Dataset entries
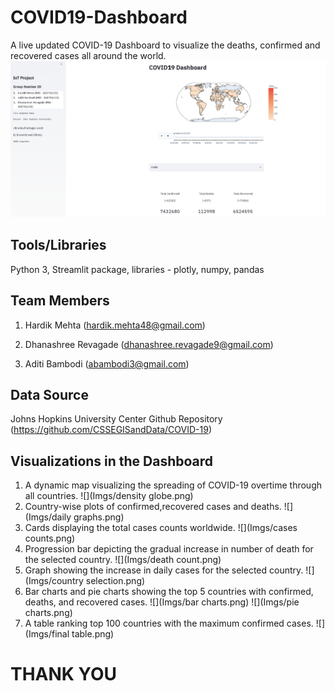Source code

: # COVID19-Dashboard

A live updated COVID-19 Dashboard to visualize the deaths, confirmed and recovered cases all around the world. 
![](Imgs/Homepage.png)

Tools/Libraries
--
Python 3, Streamlit package, libraries - plotly, numpy, pandas

Team Members
--
1) Hardik Mehta
    (hardik.mehta48@gmail.com)
    
2) Dhanashree Revagade
    (dhanashree.revagade9@gmail.com)
    
3) Aditi Bambodi
    (abambodi3@gmail.com)
 

Data Source 
--
Johns Hopkins University Center Github Repository (https://github.com/CSSEGISandData/COVID-19)


Visualizations in the Dashboard 
--
1. A dynamic map visualizing the spreading of COVID-19 overtime through all countries.
![](Imgs/density globe.png)
2. Country-wise plots of confirmed,recovered cases and deaths.
![](Imgs/daily graphs.png)
3. Cards displaying the total cases counts worldwide.
![](Imgs/cases counts.png)
4. Progression bar depicting the gradual increase in number of death for the selected country.
![](Imgs/death count.png)
5. Graph showing the increase in daily cases for the selected country.
![](Imgs/country selection.png)
6. Bar charts and pie charts showing the top 5 countries with confirmed, deaths, and recovered cases.
![](Imgs/bar charts.png)
![](Imgs/pie charts.png)
7. A table ranking top 100 countries with the maximum confirmed cases.
![](Imgs/final table.png)


THANK YOU
===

▸ **Task item**: Taking the lines above, repeat exactly those from the line that contains "Johns Hopkins University" through the line that contains "3. Cards displaying", and both of those lines as well. Include nothing else.

▸ **Exercise answer**:
Johns Hopkins University Center Github Repository (https://github.com/CSSEGISandData/COVID-19)


Visualizations in the Dashboard 
--
1. A dynamic map visualizing the spreading of COVID-19 overtime through all countries.
![](Imgs/density globe.png)
2. Country-wise plots of confirmed,recovered cases and deaths.
![](Imgs/daily graphs.png)
3. Cards displaying the total cases counts worldwide.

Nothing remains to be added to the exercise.